About this exercise -
Without the images, repeat every line of the listing exactly.
★ ★ ★ ★
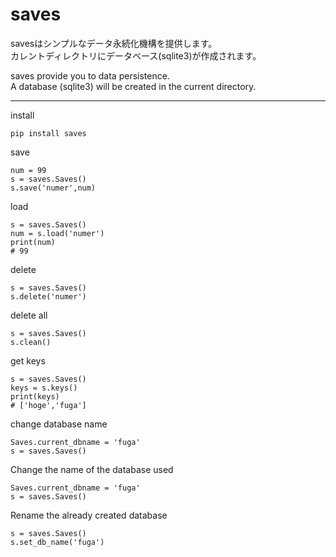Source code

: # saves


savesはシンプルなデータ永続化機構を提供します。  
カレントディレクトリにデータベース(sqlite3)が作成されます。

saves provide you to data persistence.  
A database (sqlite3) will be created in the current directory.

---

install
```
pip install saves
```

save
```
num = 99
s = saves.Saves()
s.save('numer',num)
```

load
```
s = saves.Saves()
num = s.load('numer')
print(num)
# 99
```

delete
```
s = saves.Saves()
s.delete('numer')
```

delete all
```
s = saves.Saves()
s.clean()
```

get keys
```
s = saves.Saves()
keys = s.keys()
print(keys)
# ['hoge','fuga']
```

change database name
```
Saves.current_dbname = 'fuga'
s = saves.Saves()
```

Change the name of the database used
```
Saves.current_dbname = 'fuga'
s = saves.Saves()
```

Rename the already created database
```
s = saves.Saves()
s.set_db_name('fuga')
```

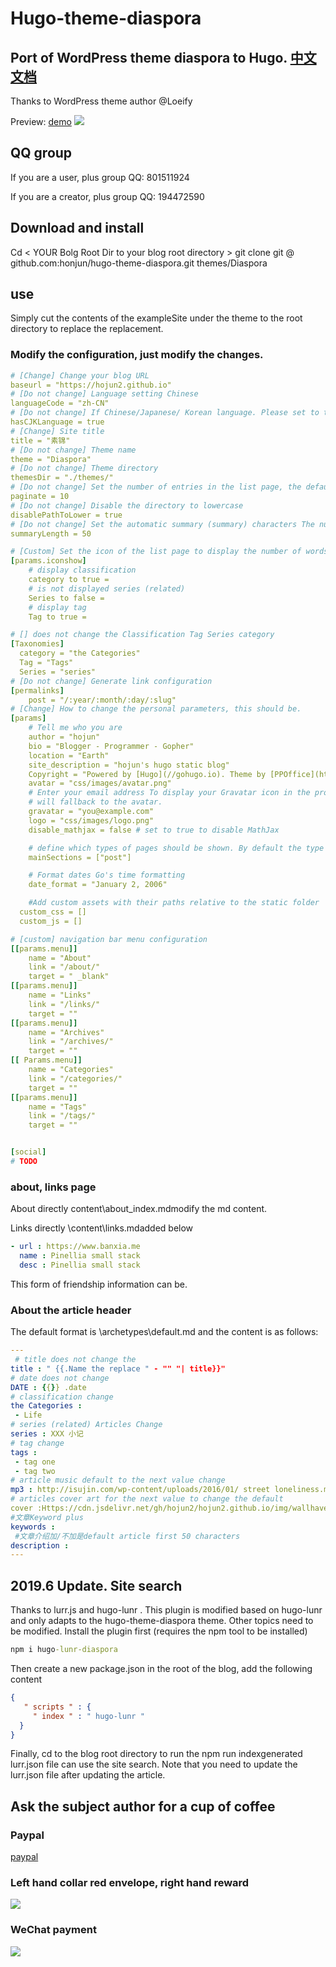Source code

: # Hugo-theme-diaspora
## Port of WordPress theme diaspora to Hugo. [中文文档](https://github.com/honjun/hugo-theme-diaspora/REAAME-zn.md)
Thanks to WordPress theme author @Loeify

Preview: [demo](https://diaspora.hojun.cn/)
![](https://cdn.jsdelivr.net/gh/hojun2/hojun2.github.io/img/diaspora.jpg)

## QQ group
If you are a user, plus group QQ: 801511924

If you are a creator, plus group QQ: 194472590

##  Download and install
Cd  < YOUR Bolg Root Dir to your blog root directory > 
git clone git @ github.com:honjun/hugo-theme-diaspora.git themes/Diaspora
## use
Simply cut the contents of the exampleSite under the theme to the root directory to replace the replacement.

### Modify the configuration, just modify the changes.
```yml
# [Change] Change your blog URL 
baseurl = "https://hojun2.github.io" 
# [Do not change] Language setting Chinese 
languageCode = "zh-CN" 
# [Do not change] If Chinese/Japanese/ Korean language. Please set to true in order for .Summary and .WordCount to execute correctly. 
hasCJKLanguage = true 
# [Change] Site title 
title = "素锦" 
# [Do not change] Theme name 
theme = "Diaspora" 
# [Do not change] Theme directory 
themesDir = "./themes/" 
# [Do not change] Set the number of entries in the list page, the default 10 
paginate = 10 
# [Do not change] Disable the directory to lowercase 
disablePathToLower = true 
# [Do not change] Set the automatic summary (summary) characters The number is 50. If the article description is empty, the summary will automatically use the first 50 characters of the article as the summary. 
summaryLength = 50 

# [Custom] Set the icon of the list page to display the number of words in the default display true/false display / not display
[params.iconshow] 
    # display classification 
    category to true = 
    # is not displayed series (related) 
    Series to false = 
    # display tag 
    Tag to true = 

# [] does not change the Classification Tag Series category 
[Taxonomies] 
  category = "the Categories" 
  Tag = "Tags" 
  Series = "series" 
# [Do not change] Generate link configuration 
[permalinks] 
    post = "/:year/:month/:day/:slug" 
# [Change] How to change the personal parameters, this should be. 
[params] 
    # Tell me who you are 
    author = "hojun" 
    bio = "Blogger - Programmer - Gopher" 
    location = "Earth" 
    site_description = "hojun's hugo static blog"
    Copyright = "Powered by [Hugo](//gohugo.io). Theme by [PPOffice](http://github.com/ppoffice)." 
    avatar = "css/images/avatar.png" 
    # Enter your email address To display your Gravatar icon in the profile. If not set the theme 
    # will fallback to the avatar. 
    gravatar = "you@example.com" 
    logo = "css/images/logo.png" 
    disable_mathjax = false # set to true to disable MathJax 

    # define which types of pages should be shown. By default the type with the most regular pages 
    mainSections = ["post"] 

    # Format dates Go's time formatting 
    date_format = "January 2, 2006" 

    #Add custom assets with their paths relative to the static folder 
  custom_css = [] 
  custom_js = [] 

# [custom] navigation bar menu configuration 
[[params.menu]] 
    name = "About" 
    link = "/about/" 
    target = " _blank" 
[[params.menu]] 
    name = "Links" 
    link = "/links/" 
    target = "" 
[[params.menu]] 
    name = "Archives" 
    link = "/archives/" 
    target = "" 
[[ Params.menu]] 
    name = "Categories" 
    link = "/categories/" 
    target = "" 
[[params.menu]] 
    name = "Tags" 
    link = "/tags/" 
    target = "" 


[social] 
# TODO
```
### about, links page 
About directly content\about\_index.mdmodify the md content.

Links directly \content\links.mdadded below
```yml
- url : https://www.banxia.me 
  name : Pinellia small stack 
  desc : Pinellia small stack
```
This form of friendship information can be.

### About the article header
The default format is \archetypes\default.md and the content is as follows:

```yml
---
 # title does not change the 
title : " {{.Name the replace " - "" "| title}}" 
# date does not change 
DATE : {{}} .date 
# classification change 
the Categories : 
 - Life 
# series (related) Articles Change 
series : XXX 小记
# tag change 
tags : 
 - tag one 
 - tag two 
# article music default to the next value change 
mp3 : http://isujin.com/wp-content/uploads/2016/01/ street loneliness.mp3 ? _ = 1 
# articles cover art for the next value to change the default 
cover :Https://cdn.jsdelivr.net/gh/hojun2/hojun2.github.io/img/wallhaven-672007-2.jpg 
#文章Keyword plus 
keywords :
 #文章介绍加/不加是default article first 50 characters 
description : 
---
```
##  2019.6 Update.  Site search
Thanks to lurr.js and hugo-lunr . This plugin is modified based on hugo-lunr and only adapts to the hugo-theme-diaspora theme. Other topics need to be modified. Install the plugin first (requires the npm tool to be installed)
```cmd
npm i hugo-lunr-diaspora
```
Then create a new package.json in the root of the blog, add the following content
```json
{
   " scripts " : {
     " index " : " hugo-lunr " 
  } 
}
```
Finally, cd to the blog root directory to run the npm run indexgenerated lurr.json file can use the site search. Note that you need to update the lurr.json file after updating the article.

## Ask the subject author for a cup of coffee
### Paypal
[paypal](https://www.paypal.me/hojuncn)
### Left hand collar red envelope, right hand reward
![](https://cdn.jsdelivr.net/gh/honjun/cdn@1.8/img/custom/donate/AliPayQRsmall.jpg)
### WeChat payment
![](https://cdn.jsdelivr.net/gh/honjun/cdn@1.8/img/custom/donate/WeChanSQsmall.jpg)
★ ★ ★ ★
Written answer -
Source code

: # saves


savesはシンプルなデータ永続化機構を提供します。  
カレントディレクトリにデータベース(sqlite3)が作成されます。

saves provide you to data persistence.  
A database (sqlite3) will be created in the current directory.

---

install
```
pip install saves
```

save
```
num = 99
s = saves.Saves()
s.save('numer',num)
```

load
```
s = saves.Saves()
num = s.load('numer')
print(num)
# 99
```

delete
```
s = saves.Saves()
s.delete('numer')
```

delete all
```
s = saves.Saves()
s.clean()
```

get keys
```
s = saves.Saves()
keys = s.keys()
print(keys)
# ['hoge','fuga']
```

change database name
```
Saves.current_dbname = 'fuga'
s = saves.Saves()
```

Change the name of the database used
```
Saves.current_dbname = 'fuga'
s = saves.Saves()
```

Rename the already created database
```
s = saves.Saves()
s.set_db_name('fuga')
```

Source code

: # Hugo-theme-diaspora
## Port of WordPress theme diaspora to Hugo. [中文文档](https://github.com/honjun/hugo-theme-diaspora/REAAME-zn.md)
Thanks to WordPress theme author @Loeify

Preview: [demo](https://diaspora.hojun.cn/)
![](https://cdn.jsdelivr.net/gh/hojun2/hojun2.github.io/img/diaspora.jpg)

## QQ group
If you are a user, plus group QQ: 801511924

If you are a creator, plus group QQ: 194472590

##  Download and install
Cd  < YOUR Bolg Root Dir to your blog root directory > 
git clone git @ github.com:honjun/hugo-theme-diaspora.git themes/Diaspora
## use
Simply cut the contents of the exampleSite under the theme to the root directory to replace the replacement.

### Modify the configuration, just modify the changes.
```yml
# [Change] Change your blog URL 
baseurl = "https://hojun2.github.io" 
# [Do not change] Language setting Chinese 
languageCode = "zh-CN" 
# [Do not change] If Chinese/Japanese/ Korean language. Please set to true in order for .Summary and .WordCount to execute correctly. 
hasCJKLanguage = true 
# [Change] Site title 
title = "素锦" 
# [Do not change] Theme name 
theme = "Diaspora" 
# [Do not change] Theme directory 
themesDir = "./themes/" 
# [Do not change] Set the number of entries in the list page, the default 10 
paginate = 10 
# [Do not change] Disable the directory to lowercase 
disablePathToLower = true 
# [Do not change] Set the automatic summary (summary) characters The number is 50. If the article description is empty, the summary will automatically use the first 50 characters of the article as the summary. 
summaryLength = 50 

# [Custom] Set the icon of the list page to display the number of words in the default display true/false display / not display
[params.iconshow] 
    # display classification 
    category to true = 
    # is not displayed series (related) 
    Series to false = 
    # display tag 
    Tag to true = 

# [] does not change the Classification Tag Series category 
[Taxonomies] 
  category = "the Categories" 
  Tag = "Tags" 
  Series = "series" 
# [Do not change] Generate link configuration 
[permalinks] 
    post = "/:year/:month/:day/:slug" 
# [Change] How to change the personal parameters, this should be. 
[params] 
    # Tell me who you are 
    author = "hojun" 
    bio = "Blogger - Programmer - Gopher" 
    location = "Earth" 
    site_description = "hojun's hugo static blog"
    Copyright = "Powered by [Hugo](//gohugo.io). Theme by [PPOffice](http://github.com/ppoffice)." 
    avatar = "css/images/avatar.png" 
    # Enter your email address To display your Gravatar icon in the profile. If not set the theme 
    # will fallback to the avatar. 
    gravatar = "you@example.com" 
    logo = "css/images/logo.png" 
    disable_mathjax = false # set to true to disable MathJax 

    # define which types of pages should be shown. By default the type with the most regular pages 
    mainSections = ["post"] 

    # Format dates Go's time formatting 
    date_format = "January 2, 2006" 

    #Add custom assets with their paths relative to the static folder 
  custom_css = [] 
  custom_js = [] 

# [custom] navigation bar menu configuration 
[[params.menu]] 
    name = "About" 
    link = "/about/" 
    target = " _blank" 
[[params.menu]] 
    name = "Links" 
    link = "/links/" 
    target = "" 
[[params.menu]] 
    name = "Archives" 
    link = "/archives/" 
    target = "" 
[[ Params.menu]] 
    name = "Categories" 
    link = "/categories/" 
    target = "" 
[[params.menu]] 
    name = "Tags" 
    link = "/tags/" 
    target = "" 


[social] 
# TODO
```
### about, links page 
About directly content\about\_index.mdmodify the md content.

Links directly \content\links.mdadded below
```yml
- url : https://www.banxia.me 
  name : Pinellia small stack 
  desc : Pinellia small stack
```
This form of friendship information can be.

### About the article header
The default format is \archetypes\default.md and the content is as follows:

```yml
---
 # title does not change the 
title : " {{.Name the replace " - "" "| title}}" 
# date does not change 
DATE : {{}} .date 
# classification change 
the Categories : 
 - Life 
# series (related) Articles Change 
series : XXX 小记
# tag change 
tags : 
 - tag one 
 - tag two 
# article music default to the next value change 
mp3 : http://isujin.com/wp-content/uploads/2016/01/ street loneliness.mp3 ? _ = 1 
# articles cover art for the next value to change the default 
cover :Https://cdn.jsdelivr.net/gh/hojun2/hojun2.github.io/img/wallhaven-672007-2.jpg 
#文章Keyword plus 
keywords :
 #文章介绍加/不加是default article first 50 characters 
description : 
---
```
##  2019.6 Update.  Site search
Thanks to lurr.js and hugo-lunr . This plugin is modified based on hugo-lunr and only adapts to the hugo-theme-diaspora theme. Other topics need to be modified. Install the plugin first (requires the npm tool to be installed)
```cmd
npm i hugo-lunr-diaspora
```
Then create a new package.json in the root of the blog, add the following content
```json
{
   " scripts " : {
     " index " : " hugo-lunr " 
  } 
}
```
Finally, cd to the blog root directory to run the npm run indexgenerated lurr.json file can use the site search. Note that you need to update the lurr.json file after updating the article.

## Ask the subject author for a cup of coffee
### Paypal
[paypal](https://www.paypal.me/hojuncn)
### Left hand collar red envelope, right hand reward
![](https://cdn.jsdelivr.net/gh/honjun/cdn@1.8/img/custom/donate/AliPayQRsmall.jpg)
### WeChat payment
![](https://cdn.jsdelivr.net/gh/honjun/cdn@1.8/img/custom/donate/WeChanSQsmall.jpg)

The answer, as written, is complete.